Chefredakteur Günter Nuber gibt Ihnen einen Einblick in die Themen der aktuellen Ausgabe des Diabetes-Journals, die am heutigen Freitag (24. April 2020) erscheint.

Liebe Diabetes-Journal-Leserinnen und -Leser,

das Jahr 2020 hat uns Menschen gezeigt, wie unmittelbar verwundbar wir sind. Egal in welchem Land. Egal, mit welcher Weltanschauung wir leben oder in welchem politischen oder religiösen System. Leere Kindergärten, Schulen, Universitäten: In diesem Frühling und seit COVID-19 und der Corona-Pandemie ist in unserem Leben alles anders. Leer stehende Lieblingsrestaurants, Fußballstadien, Staatstheater. Verwaiste Büroräume. Leere Straßen, ein stillstehendes öffentliches Leben im März/April.

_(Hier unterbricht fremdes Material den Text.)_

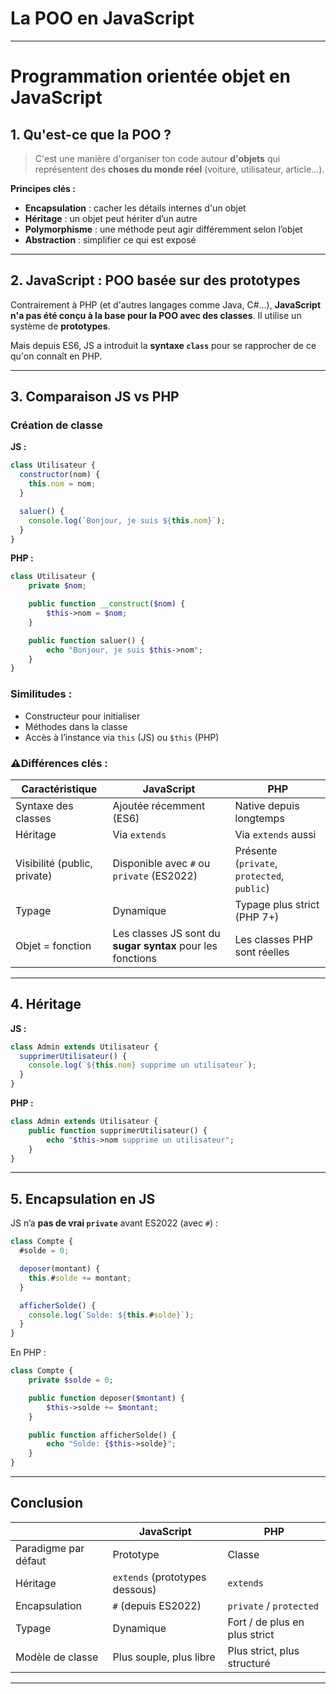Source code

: # La POO en JavaScript

---

# Programmation orientée objet en JavaScript

## 1. Qu'est-ce que la POO ?

> C'est une manière d'organiser ton code autour **d'objets** qui représentent des **choses du monde réel** (voiture, utilisateur, article…).

**Principes clés :**

* **Encapsulation** : cacher les détails internes d'un objet
* **Héritage** : un objet peut hériter d’un autre
* **Polymorphisme** : une méthode peut agir différemment selon l’objet
* **Abstraction** : simplifier ce qui est exposé

---

## 2. JavaScript : POO basée sur des prototypes

Contrairement à PHP (et d'autres langages comme Java, C#...), **JavaScript n'a pas été conçu à la base pour la POO avec des classes**. Il utilise un système de **prototypes**.

Mais depuis ES6, JS a introduit la **syntaxe `class`** pour se rapprocher de ce qu'on connaît en PHP.

---

## 3. Comparaison JS vs PHP

### Création de classe

**JS :**

```js
class Utilisateur {
  constructor(nom) {
    this.nom = nom;
  }

  saluer() {
    console.log(`Bonjour, je suis ${this.nom}`);
  }
}
```

**PHP :**

```php
class Utilisateur {
    private $nom;

    public function __construct($nom) {
        $this->nom = $nom;
    }

    public function saluer() {
        echo "Bonjour, je suis $this->nom";
    }
}
```

### Similitudes :

* Constructeur pour initialiser
* Méthodes dans la classe
* Accès à l’instance via `this` (JS) ou `$this` (PHP)

### ⚠Différences clés :

| Caractéristique              | JavaScript                                                 | PHP                                         |
| ---------------------------- | ---------------------------------------------------------- | ------------------------------------------- |
| Syntaxe des classes          | Ajoutée récemment (ES6)                                    | Native depuis longtemps                     |
| Héritage                     | Via `extends`                                              | Via `extends` aussi                         |
| Visibilité (public, private) | Disponible avec `#` ou `private` (ES2022)                  | Présente (`private`, `protected`, `public`) |
| Typage                       | Dynamique                                                  | Typage plus strict (PHP 7+)                 |
| Objet = fonction             | Les classes JS sont du **sugar syntax** pour les fonctions | Les classes PHP sont réelles                |

---

## 4. Héritage

**JS :**

```js
class Admin extends Utilisateur {
  supprimerUtilisateur() {
    console.log(`${this.nom} supprime un utilisateur`);
  }
}
```

**PHP :**

```php
class Admin extends Utilisateur {
    public function supprimerUtilisateur() {
        echo "$this->nom supprime un utilisateur";
    }
}
```

---

## 5. Encapsulation en JS

JS n’a **pas de vrai `private`** avant ES2022 (avec `#`) :

```js
class Compte {
  #solde = 0;

  deposer(montant) {
    this.#solde += montant;
  }

  afficherSolde() {
    console.log(`Solde: ${this.#solde}`);
  }
}
```

En PHP :

```php
class Compte {
    private $solde = 0;

    public function deposer($montant) {
        $this->solde += $montant;
    }

    public function afficherSolde() {
        echo "Solde: {$this->solde}";
    }
}
```

---

## Conclusion

|                      | JavaScript                     | PHP                           |
| -------------------- | ------------------------------ | ----------------------------- |
| Paradigme par défaut | Prototype                      | Classe                        |
| Héritage             | `extends` (prototypes dessous) | `extends`                     |
| Encapsulation        | `#` (depuis ES2022)            | `private` / `protected`       |
| Typage               | Dynamique                      | Fort / de plus en plus strict |
| Modèle de classe     | Plus souple, plus libre        | Plus strict, plus structuré   |

---
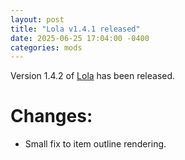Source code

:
```yaml
---
layout: post
title: "Lola v1.4.1 released"
date: 2025-06-25 17:04:00 -0400
categories: mods
---
```


Version 1.4.2 of [Lola](/nd-mods/Lola/index.md) has been released.

# Changes:

- Small fix to item outline rendering.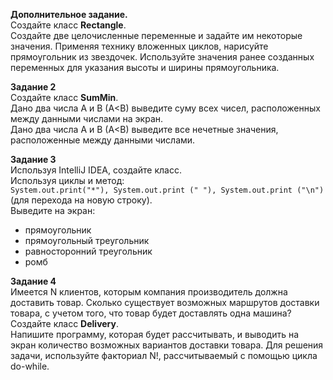**Дополнительное задание.**
<br>Создайте класс **Rectangle**.
<br>Создайте две целочисленные переменные и задайте им некоторые значения. Применяя технику
вложенных циклов, нарисуйте прямоугольник из звездочек. Используйте значения ранее созданных
переменных для указания высоты и ширины прямоугольника.

**Задание 2**
<br>Создайте класс **SumMin**.
<br>Дано два числа A и B (A<B) выведите суму всех чисел, расположенных между данными числами на экран.
<br>Дано два числа A и B (A<B) выведите все нечетные значения, расположенные между данными числами.

**Задание 3**
<br>Используя IntelliJ IDEA, создайте класс.
<br>Используя циклы и метод:
<br>```System.out.print("*"), System.out.print (" "), System.out.print ("\n")```
(для перехода на новую строку).
<br>Выведите на экран:
* прямоугольник
* прямоугольный треугольник
* равносторонний треугольник
* ромб

**Задание 4**
<br>Имеется N клиентов, которым компания производитель должна доставить товар. Сколько существует
возможных маршрутов доставки товара, с учетом того, что товар будет доставлять одна машина?
<br>Создайте класс **Delivery**.
<br>Напишите программу, которая будет рассчитывать, и выводить на экран количество возможных
вариантов доставки товара. Для решения задачи, используйте факториал N!, рассчитываемый с помощью
цикла do-while.
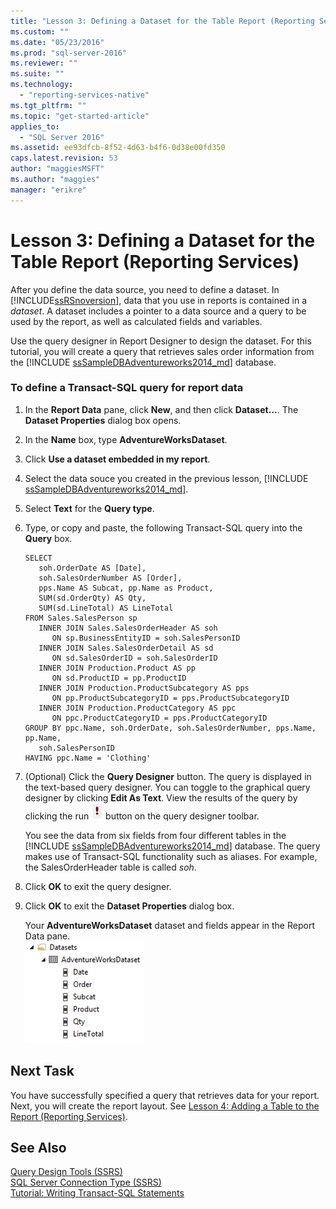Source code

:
 ```yaml
---
title: "Lesson 3: Defining a Dataset for the Table Report (Reporting Services) | Microsoft Docs"
ms.custom: ""
ms.date: "05/23/2016"
ms.prod: "sql-server-2016"
ms.reviewer: ""
ms.suite: ""
ms.technology: 
  - "reporting-services-native"
ms.tgt_pltfrm: ""
ms.topic: "get-started-article"
applies_to: 
  - "SQL Server 2016"
ms.assetid: ee93dfcb-8f52-4d63-b4f6-0d38e00fd350
caps.latest.revision: 53
author: "maggiesMSFT"
ms.author: "maggies"
manager: "erikre"
---
```

# Lesson 3: Defining a Dataset for the Table Report (Reporting Services)
After you define the data source, you need to define a dataset. In [!INCLUDE[ssRSnoversion](../includes/ssrsnoversion-md.md)], data that you use in reports is contained in a *dataset*. A dataset includes a pointer to a data source and a query to be used by the report, as well as calculated fields and variables.  
  
Use the query designer in Report Designer to design the dataset. For this tutorial, you will create a query that retrieves sales order information from the [!INCLUDE [ssSampleDBAdventureworks2014_md](../includes/sssampledbadventureworks2014-md.md)] database.  
  
### To define a Transact-SQL query for report data  
  
1.  In the **Report Data** pane, click **New**, and then click **Dataset…**. The **Dataset Properties** dialog box opens.  
  
2.  In the **Name** box, type **AdventureWorksDataset**.  
  
3.  Click **Use a dataset embedded in my report**.  
  
4.  Select the data souce you created in the previous lesson, [!INCLUDE [ssSampleDBAdventureworks2014_md](../includes/sssampledbadventureworks2014-md.md)].   
5. Select **Text** for the **Query type**.  
  
6.  Type, or copy and paste, the following Transact-SQL query into the **Query** box.  
  
    ```  
    SELECT   
       soh.OrderDate AS [Date],   
       soh.SalesOrderNumber AS [Order],   
       pps.Name AS Subcat, pp.Name as Product,    
       SUM(sd.OrderQty) AS Qty,  
       SUM(sd.LineTotal) AS LineTotal  
    FROM Sales.SalesPerson sp   
       INNER JOIN Sales.SalesOrderHeader AS soh   
          ON sp.BusinessEntityID = soh.SalesPersonID  
       INNER JOIN Sales.SalesOrderDetail AS sd   
          ON sd.SalesOrderID = soh.SalesOrderID  
       INNER JOIN Production.Product AS pp   
          ON sd.ProductID = pp.ProductID  
       INNER JOIN Production.ProductSubcategory AS pps   
          ON pp.ProductSubcategoryID = pps.ProductSubcategoryID  
       INNER JOIN Production.ProductCategory AS ppc   
          ON ppc.ProductCategoryID = pps.ProductCategoryID  
    GROUP BY ppc.Name, soh.OrderDate, soh.SalesOrderNumber, pps.Name, pp.Name,   
       soh.SalesPersonID  
    HAVING ppc.Name = 'Clothing'  
    ```  
  
7.  (Optional) Click the **Query Designer** button. The query is displayed in the text-based query designer. You can toggle to the graphical query designer by clicking **Edit As Text**. View the results of the query by clicking the run ![ssrs_querydesigner_run](../reporting-services/media/ssrs-querydesigner-run.png)  button on the query designer toolbar.  
  
    You see the data from six fields from four different tables in the [!INCLUDE [ssSampleDBAdventureworks2014_md](../includes/sssampledbadventureworks2014-md.md)] database. The query makes use of Transact-SQL functionality such as aliases. For example, the SalesOrderHeader table is called *soh*.  
  
8.  Click **OK** to exit the query designer.  
  
9.  Click **OK** to exit the **Dataset Properties** dialog box.  
  
    Your **AdventureWorksDataset** dataset and fields appear in the Report Data pane.  
    ![ssrs_adventureworksdataset](../reporting-services/media/ssrs-adventureworksdataset.png)  
  
## Next Task  
You have successfully specified a query that retrieves data for your report. Next, you will create the report layout. See [Lesson 4: Adding a Table to the Report &#40;Reporting Services&#41;](../reporting-services/lesson-4-adding-a-table-to-the-report-reporting-services.md).  
  
## See Also  
[Query Design Tools &#40;SSRS&#41;](../reporting-services/report-data/query-design-tools-ssrs.md)  
[SQL Server Connection Type &#40;SSRS&#41;](../reporting-services/report-data/sql-server-connection-type-ssrs.md)  
[Tutorial: Writing Transact-SQL Statements](../t-sql/tutorial-writing-transact-sql-statements.md)  
  
  
  

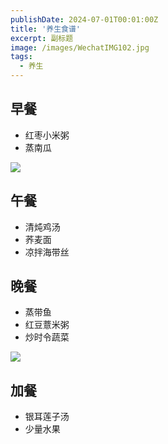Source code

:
 ```yaml
---
publishDate: 2024-07-01T00:01:00Z
title: '养生食谱'
excerpt: 副标题
image: /images/WechatIMG102.jpg
tags:
  - 养生
---
```


## 早餐
- 红枣小米粥
- 蒸南瓜

![](/images/WechatIMG103.jpg)

## 午餐
- 清炖鸡汤
- 荞麦面
- 凉拌海带丝

## 晚餐
- 蒸带鱼
- 红豆薏米粥
- 炒时令蔬菜

![](/images/WechatIMG105.jpg)

## 加餐
- 银耳莲子汤
- 少量水果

Ein jeder Schritt musste seit diesem Frühsommer durchdacht und überlegt werden: Habe ich alles, was ich benötige? Habe ich genügend Bewegung? Bekomme ich meine Medikamente? Habe ich genügend Schutz – für mich, für andere? Kann ich meinen Vater, meine Tochter besuchen … wenn auch nur für eine Stunde? Werde ich meinen Arbeitsplatz behalten?

Vergleiche hinken oft, doch will ich folgenden wagen: Die Corona-Pandemie und deren Folgen, der Einschnitt in unser Leben in diesem Frühjahr 2020 zeigt vielleicht Nichtdiabetikern, wie eine Typ-1-Diabetes-Diagnose, wie eine Insulintherapie alles verändert im Leben. Wie ein Thema alle anderen überlagert. Wie fortan jeder Schritt des Alltags doppelt überlegt wird – und man sich sofort viele Fragen, auch existenzieller Art, stellt.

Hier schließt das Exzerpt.